After a long and protracted illness, my mother-in-law succumbed and was laid to rest yesterday. She had been almost comatose for the past six months, not recognizing anyone nor talking, not aware of what was happening around her. She was being fed intravenously, in her own house, as doctors had said she didn't have long to live and it was better to keep her at home.

She was born when most women died in childbirth. I don't know how many of her children died in infancy. I know of at least two. Of the five children who survived, one (her son aged 68) died nine years ago. He had survived a terrible accident in his teens, and it was a miracle that he didn't die. Unfortunately, he always suffered from blinding headaches due to the accident, but somehow managed to live, getting married and fathering two children.
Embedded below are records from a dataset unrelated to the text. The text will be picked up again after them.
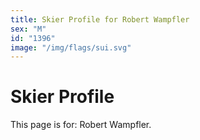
 ```yaml
---
title: Skier Profile for Robert Wampfler
sex: "M"
id: "1396"
image: "/img/flags/sui.svg" 
---
```


# Skier Profile

This page is for: Robert Wampfler.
My mother-in-law lived a tortuous life after being married at the age of 11 or 12. When she died, she was around 92, but suffering from severe dementia for the past five or six years. Doctors said it was due to the blood supply to her brain being low (probably as a result of all the medicines she had to take). 

Every time I attend a funeral, I wonder how long it'll be before I too am consigned to the dust. Yesterday I saw many men who looked like walking corpses, some of them younger than I am. I suppose I should be grateful that I'm not as sick as some of them, but at times it seems that I have done nothing for which I'll be remembered. My relatives will remember me for a few days, then forget that I ever lived. But that is what happens with everyone. Oh well, having lived this long, I should be happy that I'm still able to walk without a walking stick.